When we are little, it’s our parents who do all the shopping for us, don’t they? Our closets are full or not because someone provided the clothes to us. And usually for as long as our children will allow it, most parents want to dress their kids in the morning or at least supervise with tight control as to what goes on a child before they walk out the door on the way to school. Then the teen years come when the fights on about what our kids wear begin.
Then, we become adults. Part of what it means to be a grown up is to be able to provide the own shirt on our backs and wear whatever we want (within reason) whenever we want to, isn’t it? And our parents no longer give us clothes. We work hard in order to have the choice to wear the kind of clothes we like.
It a rarity as adults that anyone picks out clothes for us to wear.
But, several Christmases ago when Kevin and I had only been married a little while, we made plans to celebrate Christmas together on Christmas Eve morning before it was time to trek off to services at the church and then catching a late night flight home.
When I opened the big box with a big red bow with my name on it while sitting on the floor of our living room around the Christmas tree, I was shocked as to what I found inside. It was a complete outfit (jewelry included) to wear to church that night.
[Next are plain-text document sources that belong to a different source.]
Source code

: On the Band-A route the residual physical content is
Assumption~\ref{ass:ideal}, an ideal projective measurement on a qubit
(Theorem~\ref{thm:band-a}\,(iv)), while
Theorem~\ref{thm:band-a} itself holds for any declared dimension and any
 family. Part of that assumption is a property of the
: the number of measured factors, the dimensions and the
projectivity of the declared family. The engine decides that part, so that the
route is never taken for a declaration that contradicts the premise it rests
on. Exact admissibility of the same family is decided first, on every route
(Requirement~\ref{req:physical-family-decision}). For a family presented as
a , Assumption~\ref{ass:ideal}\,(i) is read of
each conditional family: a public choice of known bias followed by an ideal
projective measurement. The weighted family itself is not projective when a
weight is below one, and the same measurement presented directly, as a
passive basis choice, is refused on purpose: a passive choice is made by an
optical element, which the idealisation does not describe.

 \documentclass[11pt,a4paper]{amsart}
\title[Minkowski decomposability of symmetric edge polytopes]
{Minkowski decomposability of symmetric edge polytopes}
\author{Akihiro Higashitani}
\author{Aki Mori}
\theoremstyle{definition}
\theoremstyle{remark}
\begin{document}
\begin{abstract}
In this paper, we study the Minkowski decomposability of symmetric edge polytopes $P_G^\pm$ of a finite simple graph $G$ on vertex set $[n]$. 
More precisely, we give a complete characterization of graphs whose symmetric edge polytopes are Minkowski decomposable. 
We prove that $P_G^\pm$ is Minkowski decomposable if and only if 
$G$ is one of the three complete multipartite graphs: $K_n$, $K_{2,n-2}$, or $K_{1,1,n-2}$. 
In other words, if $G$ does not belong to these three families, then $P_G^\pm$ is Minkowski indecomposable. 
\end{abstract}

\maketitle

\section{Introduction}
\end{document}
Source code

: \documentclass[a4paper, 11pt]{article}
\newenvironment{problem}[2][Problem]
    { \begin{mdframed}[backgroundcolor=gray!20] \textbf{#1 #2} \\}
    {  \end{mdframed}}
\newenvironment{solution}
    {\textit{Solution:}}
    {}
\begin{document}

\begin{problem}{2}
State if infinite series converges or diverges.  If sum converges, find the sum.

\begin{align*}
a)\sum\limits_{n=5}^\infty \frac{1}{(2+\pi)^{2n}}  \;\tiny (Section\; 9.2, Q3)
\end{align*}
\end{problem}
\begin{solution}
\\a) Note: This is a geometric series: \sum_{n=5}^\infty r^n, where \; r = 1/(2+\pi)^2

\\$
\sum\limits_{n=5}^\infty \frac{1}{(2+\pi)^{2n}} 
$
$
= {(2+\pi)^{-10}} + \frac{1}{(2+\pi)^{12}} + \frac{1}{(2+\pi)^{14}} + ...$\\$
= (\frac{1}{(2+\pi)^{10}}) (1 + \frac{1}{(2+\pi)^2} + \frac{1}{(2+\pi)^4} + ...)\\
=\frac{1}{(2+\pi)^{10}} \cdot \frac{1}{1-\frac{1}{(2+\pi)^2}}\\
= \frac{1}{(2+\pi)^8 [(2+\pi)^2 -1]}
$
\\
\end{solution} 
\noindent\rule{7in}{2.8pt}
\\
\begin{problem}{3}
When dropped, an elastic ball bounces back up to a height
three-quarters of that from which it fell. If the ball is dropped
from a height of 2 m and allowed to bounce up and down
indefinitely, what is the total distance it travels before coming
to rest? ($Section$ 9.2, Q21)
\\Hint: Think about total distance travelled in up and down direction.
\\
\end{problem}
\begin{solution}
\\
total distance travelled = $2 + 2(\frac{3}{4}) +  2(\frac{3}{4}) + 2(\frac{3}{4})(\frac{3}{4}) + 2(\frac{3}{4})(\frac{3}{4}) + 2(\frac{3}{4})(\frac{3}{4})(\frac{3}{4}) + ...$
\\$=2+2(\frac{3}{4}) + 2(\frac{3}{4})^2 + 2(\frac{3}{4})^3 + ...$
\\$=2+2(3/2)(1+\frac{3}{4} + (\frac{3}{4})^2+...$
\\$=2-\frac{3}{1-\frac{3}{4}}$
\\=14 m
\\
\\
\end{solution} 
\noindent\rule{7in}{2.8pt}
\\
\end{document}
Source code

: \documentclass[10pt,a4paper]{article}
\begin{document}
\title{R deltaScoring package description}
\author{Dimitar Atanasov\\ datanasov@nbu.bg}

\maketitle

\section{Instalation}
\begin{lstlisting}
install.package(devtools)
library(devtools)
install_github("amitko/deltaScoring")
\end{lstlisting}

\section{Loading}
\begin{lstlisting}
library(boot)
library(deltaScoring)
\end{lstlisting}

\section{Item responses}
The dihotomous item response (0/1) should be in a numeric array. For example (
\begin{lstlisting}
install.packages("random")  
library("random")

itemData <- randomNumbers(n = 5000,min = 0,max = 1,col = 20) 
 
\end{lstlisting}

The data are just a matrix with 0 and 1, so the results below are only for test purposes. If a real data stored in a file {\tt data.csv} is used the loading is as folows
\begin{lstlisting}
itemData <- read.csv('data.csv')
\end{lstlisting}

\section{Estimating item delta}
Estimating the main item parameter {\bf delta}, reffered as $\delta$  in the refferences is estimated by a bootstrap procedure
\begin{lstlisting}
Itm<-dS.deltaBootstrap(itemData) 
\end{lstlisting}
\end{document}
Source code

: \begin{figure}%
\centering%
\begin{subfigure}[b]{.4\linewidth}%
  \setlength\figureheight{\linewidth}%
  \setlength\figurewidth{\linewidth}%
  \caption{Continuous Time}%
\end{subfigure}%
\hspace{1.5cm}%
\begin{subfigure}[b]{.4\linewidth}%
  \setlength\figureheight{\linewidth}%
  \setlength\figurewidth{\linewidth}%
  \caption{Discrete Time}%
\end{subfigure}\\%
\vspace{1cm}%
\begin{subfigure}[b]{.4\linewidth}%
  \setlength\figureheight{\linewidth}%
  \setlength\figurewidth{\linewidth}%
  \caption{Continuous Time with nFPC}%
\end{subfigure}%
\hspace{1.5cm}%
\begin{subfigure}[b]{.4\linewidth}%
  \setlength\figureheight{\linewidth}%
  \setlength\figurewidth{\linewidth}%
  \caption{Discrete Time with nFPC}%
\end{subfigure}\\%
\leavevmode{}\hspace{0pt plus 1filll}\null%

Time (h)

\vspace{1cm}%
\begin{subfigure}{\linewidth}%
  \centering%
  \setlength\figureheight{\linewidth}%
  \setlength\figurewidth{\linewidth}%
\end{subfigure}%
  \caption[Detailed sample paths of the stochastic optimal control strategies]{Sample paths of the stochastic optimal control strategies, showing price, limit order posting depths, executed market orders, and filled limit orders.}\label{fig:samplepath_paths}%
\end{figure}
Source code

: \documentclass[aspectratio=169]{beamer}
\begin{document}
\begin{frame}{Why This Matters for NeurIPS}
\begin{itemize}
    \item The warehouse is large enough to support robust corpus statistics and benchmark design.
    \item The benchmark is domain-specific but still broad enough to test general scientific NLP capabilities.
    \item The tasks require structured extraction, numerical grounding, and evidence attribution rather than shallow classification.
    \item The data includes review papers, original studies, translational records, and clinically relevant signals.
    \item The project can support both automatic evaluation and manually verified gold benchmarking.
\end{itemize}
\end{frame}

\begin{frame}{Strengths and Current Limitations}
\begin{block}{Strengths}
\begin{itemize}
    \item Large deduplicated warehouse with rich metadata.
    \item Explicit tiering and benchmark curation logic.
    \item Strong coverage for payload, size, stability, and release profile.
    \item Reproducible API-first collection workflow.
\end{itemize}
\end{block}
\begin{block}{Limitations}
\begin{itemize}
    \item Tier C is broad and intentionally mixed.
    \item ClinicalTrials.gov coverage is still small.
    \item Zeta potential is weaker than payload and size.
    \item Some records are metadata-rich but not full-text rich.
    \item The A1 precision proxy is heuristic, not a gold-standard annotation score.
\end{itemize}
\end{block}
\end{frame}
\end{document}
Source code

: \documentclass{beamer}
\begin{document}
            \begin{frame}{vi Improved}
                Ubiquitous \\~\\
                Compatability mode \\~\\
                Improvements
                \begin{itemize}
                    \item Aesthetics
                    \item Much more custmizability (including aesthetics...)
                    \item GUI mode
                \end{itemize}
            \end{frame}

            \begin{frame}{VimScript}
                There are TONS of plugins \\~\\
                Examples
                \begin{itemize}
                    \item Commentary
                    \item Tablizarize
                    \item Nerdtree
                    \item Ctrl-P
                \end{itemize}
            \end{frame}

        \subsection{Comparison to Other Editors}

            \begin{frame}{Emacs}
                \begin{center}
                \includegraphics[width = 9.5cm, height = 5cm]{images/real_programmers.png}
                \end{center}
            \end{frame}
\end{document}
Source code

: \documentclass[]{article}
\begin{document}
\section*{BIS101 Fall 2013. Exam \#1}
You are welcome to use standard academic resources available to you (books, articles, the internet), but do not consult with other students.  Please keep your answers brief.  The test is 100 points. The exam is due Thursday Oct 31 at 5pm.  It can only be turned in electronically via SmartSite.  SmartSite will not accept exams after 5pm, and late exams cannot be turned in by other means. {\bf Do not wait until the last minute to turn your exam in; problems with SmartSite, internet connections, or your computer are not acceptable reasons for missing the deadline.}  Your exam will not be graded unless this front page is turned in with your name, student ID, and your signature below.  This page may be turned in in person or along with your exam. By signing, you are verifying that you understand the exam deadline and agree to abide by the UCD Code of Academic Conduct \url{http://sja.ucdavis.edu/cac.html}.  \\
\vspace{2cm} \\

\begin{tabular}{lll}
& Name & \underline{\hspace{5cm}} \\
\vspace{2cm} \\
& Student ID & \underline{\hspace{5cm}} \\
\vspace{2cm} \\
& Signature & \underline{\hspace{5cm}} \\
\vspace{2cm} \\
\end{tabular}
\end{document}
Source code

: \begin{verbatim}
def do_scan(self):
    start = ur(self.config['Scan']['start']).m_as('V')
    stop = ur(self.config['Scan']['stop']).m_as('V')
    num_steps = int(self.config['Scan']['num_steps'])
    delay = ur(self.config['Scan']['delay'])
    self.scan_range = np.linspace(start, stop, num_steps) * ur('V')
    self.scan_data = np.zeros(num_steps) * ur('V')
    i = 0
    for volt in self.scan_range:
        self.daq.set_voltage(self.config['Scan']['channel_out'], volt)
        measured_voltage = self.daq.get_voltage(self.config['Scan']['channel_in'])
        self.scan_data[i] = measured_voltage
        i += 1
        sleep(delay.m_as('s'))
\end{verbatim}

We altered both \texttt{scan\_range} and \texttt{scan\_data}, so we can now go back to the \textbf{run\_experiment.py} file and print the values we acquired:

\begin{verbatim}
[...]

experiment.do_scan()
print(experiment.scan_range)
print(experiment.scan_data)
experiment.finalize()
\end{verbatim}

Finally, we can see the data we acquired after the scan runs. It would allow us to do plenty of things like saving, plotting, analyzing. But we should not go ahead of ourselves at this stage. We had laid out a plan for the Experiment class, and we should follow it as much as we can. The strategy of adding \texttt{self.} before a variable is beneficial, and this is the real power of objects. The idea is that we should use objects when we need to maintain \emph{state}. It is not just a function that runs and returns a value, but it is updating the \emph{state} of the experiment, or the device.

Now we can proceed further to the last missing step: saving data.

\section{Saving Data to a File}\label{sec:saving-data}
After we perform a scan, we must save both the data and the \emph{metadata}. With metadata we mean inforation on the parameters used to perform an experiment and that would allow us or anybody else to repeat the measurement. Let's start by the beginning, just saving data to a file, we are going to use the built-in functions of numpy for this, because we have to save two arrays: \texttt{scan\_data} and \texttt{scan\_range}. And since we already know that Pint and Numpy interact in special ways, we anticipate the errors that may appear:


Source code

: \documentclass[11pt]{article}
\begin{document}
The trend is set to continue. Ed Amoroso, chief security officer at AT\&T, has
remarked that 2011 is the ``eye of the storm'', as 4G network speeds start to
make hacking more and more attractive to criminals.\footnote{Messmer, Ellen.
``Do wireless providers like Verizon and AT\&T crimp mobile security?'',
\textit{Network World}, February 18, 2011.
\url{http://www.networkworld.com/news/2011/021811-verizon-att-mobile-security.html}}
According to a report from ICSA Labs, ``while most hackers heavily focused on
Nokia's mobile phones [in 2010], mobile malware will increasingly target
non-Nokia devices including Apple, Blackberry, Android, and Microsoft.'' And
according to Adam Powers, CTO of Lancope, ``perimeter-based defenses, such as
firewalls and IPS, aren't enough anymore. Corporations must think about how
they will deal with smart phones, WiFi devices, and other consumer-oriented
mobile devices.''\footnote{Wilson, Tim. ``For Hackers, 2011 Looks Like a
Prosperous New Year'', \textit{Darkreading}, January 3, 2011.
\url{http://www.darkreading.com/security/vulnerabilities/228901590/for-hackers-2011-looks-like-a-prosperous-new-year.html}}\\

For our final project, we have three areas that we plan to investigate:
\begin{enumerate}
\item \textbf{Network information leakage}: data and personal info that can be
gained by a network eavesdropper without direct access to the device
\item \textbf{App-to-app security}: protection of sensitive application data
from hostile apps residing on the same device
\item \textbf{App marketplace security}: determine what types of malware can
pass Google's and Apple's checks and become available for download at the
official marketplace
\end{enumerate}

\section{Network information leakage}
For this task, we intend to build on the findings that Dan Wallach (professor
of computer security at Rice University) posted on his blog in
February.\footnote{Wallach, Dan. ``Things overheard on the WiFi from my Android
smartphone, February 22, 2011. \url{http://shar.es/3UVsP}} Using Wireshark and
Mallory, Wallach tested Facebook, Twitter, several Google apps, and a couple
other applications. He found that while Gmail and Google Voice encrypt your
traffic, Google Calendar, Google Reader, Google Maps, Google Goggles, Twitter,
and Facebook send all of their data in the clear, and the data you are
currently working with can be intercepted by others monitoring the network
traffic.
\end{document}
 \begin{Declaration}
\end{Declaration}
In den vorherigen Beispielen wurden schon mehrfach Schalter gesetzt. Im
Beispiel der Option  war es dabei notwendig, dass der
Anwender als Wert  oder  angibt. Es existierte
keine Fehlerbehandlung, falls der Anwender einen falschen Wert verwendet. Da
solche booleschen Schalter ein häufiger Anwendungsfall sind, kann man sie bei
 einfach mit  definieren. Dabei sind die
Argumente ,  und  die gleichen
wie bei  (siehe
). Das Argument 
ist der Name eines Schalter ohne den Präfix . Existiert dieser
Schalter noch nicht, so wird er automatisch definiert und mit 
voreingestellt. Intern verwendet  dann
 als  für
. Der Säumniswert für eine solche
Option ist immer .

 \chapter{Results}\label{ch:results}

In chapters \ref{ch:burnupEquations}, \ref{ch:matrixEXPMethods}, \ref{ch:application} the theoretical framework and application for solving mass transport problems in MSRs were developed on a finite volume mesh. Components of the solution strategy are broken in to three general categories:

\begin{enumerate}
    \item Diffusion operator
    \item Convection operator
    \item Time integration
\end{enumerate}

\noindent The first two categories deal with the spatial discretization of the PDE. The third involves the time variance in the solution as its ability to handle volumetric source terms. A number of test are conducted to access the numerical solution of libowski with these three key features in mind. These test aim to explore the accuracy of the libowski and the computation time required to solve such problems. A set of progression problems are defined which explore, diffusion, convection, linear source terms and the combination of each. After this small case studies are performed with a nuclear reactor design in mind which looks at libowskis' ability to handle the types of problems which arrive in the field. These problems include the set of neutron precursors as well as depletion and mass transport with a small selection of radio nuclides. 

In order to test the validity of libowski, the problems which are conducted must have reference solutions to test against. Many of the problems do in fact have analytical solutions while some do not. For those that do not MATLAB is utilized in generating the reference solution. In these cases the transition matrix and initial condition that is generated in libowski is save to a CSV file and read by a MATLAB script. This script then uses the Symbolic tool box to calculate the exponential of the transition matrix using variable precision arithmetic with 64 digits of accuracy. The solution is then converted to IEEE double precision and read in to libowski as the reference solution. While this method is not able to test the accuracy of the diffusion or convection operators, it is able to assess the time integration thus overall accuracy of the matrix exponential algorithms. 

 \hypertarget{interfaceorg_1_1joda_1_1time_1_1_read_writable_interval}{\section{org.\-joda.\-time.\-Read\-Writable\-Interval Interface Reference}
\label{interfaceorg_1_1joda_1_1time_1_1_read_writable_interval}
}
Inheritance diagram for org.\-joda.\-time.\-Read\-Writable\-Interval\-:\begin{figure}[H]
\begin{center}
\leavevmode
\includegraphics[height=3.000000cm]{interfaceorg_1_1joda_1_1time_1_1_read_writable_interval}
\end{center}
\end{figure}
My Kevin said, “It’s your Christmas dress. Don’t you like it?”
I did like it. The dress was beautiful. It was the kind of dress I’d never pick out on my own, but was something that fit me just right. And as I got ready for church that night and put the dress on was just in shock because 1) I didn’t know that Kevin actually knew what my size was or how to find his way around the women’s section of the department store 2) I couldn’t remember the last time that someone bought me a complete outfit to wear. It was a special moment in our marriage.
And maybe it’s just me, but to be given clothes or to be given someone else’s clothes is a really endearing moment.
Anyone have items in your closet from a deceased family member that you loved? I know I do. And even though the clothes I have in my closet that once belonged to my beloved grandmother don’t fit me like they used to, I love the idea that my skin could be touching same pieces of fabric that touched the skin of her and that she made sure upon her death that I got them.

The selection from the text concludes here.